F. Pacheco-Torgal: My letter to the editor of the Journal of Informetrics criticising the paper "From 'Sleeping Beauties' to 'Rising Stars'

See below the text of my letter criticizing the thesis proposed by J. Gorraiz, the author of the paper, who is affiliated with the University of Vienna.

J. Gorraiz’s recently published paper presents a conceptually stimulating and metaphor-laden examination of the ideological foundations of bibliometrics, tracing their origins to religious, moral, and philosophical traditions. While such a reflective approach is thought-provoking, the paper suffers from several substantive limitations—particularly when read in light of ongoing debates surrounding the practical utility, cost-efficiency, and predictive power of bibliometric tools in research evaluation.

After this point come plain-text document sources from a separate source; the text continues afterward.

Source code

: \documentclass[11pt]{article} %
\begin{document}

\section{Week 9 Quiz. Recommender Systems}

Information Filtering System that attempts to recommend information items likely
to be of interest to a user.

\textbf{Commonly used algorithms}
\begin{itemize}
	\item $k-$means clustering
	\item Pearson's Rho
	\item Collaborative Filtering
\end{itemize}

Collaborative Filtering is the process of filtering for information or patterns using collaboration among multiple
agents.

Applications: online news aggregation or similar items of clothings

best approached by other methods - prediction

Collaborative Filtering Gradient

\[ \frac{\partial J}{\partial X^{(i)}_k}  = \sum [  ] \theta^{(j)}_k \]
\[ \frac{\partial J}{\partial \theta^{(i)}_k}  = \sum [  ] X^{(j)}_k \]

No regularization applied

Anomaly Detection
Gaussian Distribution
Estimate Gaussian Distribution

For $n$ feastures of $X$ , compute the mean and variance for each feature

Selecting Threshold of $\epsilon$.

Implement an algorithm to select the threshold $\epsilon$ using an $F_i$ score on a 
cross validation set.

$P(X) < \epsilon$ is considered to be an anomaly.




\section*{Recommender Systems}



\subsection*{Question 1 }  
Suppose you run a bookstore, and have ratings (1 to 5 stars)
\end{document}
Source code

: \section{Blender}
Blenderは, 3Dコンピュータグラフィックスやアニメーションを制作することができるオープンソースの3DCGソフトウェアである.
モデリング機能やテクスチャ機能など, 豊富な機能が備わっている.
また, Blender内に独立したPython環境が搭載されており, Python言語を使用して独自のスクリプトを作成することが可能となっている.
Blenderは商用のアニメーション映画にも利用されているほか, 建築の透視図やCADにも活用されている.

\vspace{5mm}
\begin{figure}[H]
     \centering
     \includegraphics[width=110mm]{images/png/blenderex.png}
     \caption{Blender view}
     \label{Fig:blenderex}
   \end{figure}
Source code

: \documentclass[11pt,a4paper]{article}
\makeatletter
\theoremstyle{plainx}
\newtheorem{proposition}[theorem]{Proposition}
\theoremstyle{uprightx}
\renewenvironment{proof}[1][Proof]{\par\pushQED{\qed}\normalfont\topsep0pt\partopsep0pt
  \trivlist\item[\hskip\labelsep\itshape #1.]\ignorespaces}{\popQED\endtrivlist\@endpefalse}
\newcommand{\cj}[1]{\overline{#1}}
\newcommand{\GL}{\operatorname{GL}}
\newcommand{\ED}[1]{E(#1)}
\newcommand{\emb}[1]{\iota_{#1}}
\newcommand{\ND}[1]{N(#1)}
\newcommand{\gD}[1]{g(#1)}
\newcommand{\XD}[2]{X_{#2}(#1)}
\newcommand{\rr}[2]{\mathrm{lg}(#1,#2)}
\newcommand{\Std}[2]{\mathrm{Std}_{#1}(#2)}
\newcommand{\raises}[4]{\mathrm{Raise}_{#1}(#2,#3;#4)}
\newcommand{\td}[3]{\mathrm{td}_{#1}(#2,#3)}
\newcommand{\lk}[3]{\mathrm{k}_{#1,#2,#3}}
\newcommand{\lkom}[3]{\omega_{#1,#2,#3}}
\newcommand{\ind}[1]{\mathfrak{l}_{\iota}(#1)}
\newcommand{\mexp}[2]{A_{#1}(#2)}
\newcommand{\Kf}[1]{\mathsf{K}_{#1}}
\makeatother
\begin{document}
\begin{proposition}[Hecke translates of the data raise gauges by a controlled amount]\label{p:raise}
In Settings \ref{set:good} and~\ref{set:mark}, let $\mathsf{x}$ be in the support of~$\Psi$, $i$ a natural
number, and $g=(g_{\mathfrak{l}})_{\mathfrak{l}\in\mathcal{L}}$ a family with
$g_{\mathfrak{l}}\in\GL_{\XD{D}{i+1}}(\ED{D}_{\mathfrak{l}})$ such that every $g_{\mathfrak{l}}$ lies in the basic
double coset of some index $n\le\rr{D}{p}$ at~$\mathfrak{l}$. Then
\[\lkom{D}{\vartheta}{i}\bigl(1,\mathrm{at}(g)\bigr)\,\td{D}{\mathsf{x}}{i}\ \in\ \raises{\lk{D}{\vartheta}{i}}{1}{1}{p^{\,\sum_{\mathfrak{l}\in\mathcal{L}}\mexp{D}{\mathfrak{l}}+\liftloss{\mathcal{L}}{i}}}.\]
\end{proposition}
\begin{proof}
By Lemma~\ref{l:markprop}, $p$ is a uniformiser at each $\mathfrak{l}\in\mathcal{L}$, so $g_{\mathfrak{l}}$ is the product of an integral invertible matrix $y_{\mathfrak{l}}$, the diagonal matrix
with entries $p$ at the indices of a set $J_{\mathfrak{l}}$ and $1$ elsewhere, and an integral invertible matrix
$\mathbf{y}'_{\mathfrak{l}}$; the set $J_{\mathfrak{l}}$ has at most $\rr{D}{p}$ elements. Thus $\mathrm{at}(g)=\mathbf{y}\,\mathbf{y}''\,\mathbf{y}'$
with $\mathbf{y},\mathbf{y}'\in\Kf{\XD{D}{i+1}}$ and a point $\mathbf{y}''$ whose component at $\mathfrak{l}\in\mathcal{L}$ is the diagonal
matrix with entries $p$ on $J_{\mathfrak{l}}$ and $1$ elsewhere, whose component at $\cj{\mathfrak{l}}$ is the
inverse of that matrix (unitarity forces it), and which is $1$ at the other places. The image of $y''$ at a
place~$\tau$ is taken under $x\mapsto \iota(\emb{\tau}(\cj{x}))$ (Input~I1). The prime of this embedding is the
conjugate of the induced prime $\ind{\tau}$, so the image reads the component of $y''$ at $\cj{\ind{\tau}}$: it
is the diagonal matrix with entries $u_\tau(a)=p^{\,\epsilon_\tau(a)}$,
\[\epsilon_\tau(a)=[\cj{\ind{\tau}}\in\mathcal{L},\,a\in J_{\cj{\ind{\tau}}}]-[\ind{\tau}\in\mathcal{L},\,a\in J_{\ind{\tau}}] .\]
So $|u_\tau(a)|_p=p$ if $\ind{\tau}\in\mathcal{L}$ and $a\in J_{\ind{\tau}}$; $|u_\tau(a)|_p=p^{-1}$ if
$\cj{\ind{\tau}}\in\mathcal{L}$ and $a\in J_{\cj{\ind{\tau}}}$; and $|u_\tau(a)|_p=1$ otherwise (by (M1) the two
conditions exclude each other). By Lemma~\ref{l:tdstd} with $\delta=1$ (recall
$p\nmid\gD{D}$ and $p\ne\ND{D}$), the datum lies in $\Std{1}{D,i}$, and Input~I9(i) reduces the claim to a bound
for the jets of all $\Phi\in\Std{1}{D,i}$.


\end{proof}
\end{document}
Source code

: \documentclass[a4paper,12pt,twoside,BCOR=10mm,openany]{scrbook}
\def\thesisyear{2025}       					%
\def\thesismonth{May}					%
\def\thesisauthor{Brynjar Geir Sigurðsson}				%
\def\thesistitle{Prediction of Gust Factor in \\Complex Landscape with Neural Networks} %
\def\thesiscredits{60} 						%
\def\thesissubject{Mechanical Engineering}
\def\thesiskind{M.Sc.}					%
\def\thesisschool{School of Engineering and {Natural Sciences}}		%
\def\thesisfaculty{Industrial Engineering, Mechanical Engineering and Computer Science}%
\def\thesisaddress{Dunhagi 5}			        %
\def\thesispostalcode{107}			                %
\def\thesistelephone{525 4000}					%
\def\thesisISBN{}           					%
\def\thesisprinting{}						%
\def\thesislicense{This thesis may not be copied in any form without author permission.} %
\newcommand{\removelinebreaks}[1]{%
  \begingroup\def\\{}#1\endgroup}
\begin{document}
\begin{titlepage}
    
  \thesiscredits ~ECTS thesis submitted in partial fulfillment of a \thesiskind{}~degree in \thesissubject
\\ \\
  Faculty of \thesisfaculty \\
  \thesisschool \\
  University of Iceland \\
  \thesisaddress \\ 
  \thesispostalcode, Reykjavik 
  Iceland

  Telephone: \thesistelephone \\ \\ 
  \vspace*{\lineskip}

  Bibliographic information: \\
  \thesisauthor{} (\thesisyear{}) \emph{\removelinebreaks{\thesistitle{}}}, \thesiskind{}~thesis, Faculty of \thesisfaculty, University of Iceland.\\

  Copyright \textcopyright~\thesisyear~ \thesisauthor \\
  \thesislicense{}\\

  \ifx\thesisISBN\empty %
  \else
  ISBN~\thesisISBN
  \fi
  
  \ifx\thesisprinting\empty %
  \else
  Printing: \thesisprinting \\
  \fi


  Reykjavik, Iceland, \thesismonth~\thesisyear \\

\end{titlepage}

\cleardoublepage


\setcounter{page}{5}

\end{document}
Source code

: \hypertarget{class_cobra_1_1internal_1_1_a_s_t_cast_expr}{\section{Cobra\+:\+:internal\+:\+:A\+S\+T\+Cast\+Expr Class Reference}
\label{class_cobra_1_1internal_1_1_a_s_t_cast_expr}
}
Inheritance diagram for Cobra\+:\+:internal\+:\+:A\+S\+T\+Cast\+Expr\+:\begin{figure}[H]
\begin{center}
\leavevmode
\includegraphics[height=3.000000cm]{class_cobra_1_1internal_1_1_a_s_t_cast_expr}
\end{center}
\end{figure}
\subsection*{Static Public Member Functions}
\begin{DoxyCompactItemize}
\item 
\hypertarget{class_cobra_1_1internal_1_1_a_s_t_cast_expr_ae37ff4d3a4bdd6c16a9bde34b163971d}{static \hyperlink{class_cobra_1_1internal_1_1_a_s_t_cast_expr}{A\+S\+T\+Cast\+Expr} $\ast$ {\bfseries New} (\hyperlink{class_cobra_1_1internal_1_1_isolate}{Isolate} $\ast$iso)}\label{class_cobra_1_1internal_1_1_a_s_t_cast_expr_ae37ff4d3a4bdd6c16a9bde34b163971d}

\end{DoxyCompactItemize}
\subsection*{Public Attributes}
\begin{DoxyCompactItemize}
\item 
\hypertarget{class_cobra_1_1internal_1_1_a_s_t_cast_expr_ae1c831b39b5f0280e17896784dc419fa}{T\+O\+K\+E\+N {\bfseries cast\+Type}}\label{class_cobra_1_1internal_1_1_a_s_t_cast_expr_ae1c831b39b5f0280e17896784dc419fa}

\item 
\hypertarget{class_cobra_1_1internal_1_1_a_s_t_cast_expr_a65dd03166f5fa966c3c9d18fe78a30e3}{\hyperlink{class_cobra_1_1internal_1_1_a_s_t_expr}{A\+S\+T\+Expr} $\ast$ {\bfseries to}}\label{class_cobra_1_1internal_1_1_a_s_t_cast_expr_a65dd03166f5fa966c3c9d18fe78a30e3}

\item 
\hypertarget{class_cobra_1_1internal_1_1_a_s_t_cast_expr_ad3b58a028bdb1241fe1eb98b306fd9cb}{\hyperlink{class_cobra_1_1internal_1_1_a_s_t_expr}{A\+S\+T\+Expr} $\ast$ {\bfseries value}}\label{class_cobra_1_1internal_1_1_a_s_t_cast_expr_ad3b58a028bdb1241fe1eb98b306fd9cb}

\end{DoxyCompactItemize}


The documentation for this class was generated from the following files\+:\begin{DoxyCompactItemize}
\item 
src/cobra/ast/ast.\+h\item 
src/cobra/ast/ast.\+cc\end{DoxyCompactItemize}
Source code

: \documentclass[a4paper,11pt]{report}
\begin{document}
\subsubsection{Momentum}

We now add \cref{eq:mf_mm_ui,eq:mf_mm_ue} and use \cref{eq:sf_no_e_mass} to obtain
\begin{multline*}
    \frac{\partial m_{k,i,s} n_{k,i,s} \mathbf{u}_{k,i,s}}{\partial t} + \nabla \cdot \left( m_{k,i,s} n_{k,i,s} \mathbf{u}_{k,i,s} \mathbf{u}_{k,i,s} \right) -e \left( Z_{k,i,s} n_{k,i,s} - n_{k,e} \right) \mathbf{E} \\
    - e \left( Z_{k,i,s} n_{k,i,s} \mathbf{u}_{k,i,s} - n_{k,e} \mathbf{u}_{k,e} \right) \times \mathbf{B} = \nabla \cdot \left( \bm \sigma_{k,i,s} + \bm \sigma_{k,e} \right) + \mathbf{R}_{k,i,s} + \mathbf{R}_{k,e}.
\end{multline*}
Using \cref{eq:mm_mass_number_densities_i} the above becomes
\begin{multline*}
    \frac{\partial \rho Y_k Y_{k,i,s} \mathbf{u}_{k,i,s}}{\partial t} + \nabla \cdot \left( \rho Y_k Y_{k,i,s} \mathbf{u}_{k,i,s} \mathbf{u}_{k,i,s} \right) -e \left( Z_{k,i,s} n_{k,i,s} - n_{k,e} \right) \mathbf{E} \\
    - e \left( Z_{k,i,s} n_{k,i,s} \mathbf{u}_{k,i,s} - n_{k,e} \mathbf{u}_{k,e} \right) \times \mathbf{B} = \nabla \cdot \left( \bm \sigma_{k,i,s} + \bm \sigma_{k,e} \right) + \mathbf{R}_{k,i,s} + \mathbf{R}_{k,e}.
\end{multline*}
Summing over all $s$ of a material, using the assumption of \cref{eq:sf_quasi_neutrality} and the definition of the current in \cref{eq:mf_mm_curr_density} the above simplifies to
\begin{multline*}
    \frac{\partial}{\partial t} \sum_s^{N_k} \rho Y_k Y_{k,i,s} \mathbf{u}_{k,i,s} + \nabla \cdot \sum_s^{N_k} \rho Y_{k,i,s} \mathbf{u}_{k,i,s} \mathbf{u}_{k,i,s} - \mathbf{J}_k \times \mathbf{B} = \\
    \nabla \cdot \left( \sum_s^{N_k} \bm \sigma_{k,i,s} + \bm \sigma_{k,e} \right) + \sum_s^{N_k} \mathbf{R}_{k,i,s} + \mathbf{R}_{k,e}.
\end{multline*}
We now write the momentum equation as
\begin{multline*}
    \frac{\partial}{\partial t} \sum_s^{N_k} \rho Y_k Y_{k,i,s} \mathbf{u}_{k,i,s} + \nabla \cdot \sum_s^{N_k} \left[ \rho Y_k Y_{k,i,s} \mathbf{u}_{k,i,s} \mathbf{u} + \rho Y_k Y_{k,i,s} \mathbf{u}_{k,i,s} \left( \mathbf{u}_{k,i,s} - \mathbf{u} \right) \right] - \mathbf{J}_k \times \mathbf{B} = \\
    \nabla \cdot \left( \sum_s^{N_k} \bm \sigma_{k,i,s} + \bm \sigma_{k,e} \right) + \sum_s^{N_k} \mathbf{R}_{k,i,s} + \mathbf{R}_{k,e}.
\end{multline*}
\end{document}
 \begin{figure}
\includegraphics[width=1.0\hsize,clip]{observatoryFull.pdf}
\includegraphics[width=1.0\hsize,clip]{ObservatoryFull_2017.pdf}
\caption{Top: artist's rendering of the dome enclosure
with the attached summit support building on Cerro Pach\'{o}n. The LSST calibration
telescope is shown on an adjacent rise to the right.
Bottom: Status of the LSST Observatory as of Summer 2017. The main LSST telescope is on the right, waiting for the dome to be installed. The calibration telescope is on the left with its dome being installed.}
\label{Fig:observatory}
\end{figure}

The paper’s central thesis—that bibliometrics derive from religious and philosophical traditions—is built on an extended metaphorical scaffolding. Citations are likened to divine judgment, H-indexes to spiritual tallies, and “sleeping beauties” to secular miracles. While these metaphors may have rhetorical appeal, they ultimately distract from more pressing empirical and methodological issues. There is no engagement with recent literature on field-normalized citation metrics, responsible metric frameworks (such as the Leiden Manifesto or DORA), or citation dynamics in different disciplines. Nor does the paper propose concrete methodological or policy alternatives. The result is a text rich in allegory but impoverished in evidence, leaving readers without clear guidance for improving bibliometric practice.

Gorraiz asserts that a low citation count does not imply irrelevance; it may reflect novelty. While this claim holds some truth, the argument is selectively framed and omits crucial empirical counterevidence. Notably, he fails to mention the robust findings from Clarivate Analytics, whose “Citation Laureates” methodology—based on identifying papers with exceptionally high citation counts (over 1,000)—has successfully predicted more than 70 Nobel Prize winners. Moreover, it is worth recalling the analysis by Traag and Waltman (2019), which demonstrated that citation-based metrics exhibit a strong correspondence with expert peer review assessments, particularly in fields such as Physics, Clinical Medicine, and Public Health.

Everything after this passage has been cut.